Department of Civil and Environmental Engineering, University of Massachusetts Lowell, 1 University Ave, Lowell, MA 01854, United States.
Center for Transportation Safety, Texas A&M Transportation Institute, 3135 TAMU, College Station, TX 77843, United States.
Accid Anal Prev. 2021 Sep;159:106261. doi: 10.1016/j.aap.2021.106261. Epub 2021 Jun 25.

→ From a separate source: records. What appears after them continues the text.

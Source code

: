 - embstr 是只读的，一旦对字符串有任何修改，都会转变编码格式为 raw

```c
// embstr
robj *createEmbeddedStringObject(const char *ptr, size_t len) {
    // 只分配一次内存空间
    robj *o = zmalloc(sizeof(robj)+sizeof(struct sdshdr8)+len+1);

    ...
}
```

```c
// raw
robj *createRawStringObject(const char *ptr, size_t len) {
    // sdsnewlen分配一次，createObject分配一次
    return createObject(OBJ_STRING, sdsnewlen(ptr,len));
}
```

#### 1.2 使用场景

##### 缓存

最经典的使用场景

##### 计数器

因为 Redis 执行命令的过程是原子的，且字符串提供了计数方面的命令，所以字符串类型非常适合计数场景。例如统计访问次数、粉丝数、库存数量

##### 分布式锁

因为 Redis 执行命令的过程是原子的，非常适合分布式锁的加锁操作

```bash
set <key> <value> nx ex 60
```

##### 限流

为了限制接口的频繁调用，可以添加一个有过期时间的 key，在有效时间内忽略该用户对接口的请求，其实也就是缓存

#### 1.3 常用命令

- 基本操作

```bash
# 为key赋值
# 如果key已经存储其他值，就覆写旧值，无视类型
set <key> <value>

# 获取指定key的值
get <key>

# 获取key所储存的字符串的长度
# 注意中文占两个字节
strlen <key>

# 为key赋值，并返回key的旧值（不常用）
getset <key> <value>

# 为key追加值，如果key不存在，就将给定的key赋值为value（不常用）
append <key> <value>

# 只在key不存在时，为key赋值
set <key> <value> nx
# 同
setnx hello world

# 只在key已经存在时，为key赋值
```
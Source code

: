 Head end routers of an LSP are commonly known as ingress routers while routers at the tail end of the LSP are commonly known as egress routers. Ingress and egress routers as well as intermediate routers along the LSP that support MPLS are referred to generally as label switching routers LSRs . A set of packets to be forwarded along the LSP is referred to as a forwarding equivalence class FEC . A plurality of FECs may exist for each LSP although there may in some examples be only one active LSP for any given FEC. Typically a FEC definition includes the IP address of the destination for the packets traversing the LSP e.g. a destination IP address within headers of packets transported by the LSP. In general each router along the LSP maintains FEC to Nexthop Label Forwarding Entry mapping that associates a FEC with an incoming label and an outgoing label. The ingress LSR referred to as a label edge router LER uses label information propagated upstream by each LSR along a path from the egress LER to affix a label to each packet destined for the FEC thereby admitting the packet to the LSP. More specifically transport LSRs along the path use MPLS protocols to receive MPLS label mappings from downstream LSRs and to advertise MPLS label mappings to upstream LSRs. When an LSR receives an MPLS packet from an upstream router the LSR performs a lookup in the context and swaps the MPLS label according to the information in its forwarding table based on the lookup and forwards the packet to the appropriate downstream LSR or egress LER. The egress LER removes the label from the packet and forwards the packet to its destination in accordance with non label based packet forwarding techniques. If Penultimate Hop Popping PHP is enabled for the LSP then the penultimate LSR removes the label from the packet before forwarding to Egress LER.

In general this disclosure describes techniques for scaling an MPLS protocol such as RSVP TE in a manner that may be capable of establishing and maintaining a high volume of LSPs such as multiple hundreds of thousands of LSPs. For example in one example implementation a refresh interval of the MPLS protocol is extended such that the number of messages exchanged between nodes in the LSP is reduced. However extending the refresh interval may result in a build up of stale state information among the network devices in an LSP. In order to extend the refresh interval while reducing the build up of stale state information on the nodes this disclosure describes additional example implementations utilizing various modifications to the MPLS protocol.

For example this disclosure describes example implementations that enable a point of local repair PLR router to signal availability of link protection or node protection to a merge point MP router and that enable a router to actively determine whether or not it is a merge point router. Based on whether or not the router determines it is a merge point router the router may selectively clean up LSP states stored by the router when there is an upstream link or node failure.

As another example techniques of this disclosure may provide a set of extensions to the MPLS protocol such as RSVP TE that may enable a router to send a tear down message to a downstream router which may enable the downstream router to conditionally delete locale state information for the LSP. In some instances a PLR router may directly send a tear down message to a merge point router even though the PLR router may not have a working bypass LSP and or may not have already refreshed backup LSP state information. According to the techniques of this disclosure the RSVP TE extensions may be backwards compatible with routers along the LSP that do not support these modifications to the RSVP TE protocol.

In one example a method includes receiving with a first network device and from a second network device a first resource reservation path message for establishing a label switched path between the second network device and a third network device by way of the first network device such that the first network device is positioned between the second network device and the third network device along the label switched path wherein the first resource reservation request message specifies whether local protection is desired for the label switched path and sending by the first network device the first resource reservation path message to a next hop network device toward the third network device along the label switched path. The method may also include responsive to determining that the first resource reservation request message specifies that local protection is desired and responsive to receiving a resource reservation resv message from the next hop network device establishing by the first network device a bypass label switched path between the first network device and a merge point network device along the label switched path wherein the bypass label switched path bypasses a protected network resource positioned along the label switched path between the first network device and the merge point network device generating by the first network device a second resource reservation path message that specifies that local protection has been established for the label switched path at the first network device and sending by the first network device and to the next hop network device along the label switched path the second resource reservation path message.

Understanding and quantifying the effects of risk factors on crash frequency is of great importance for developing cost-effective safety countermeasures. In this paper, the effects of key crash contributing factors on total crashes and crashes of different collision types are analyzed separately and compared. A novel Machine Learning (ML) method, Light Gradient Boosting Machine (LightGBM), is introduced to model a Texas dataset consisting of vehicle crashes occurred from 2015 to 2017. Compared with other commonly used ML methods such as eXtreme Gradient Boosting (XGBoost), LightGBM performs significantly better in terms of mean absolute error (MAE) and root mean squared error (RMSE). In addition, the SHapley Additive explanation (SHAP) approach is employed to interpret the LightGBM outputs. Significant risk factors are identified, including speed limits, area type, number of lanes, roadway functional class, shoulder width and shoulder type. With the SHAP method, the importance, total effects, and main and interaction effects of risk factors are quantified. The results suggest that the importance of risk factors vary across collision types. Speed limit is a more important risk factor than right/left shoulder width, lane width, and median width for Rear-End (RE) crashes, while the opposite relationship is found for Run-Off-Road (ROR) crashes. Also, it is found that narrow lanes (8ft to 11ft) increase the risk for all types of crashes (i.e., Total, ROR, and RE) in this study. For road segments with 5 or 6 lanes in both directions combined, a lane width greater than or equal to 12ft may help reduce the risk of all types of crashes. These results have important implications for developing accurate crash modification factors and cost-effective safety countermeasures.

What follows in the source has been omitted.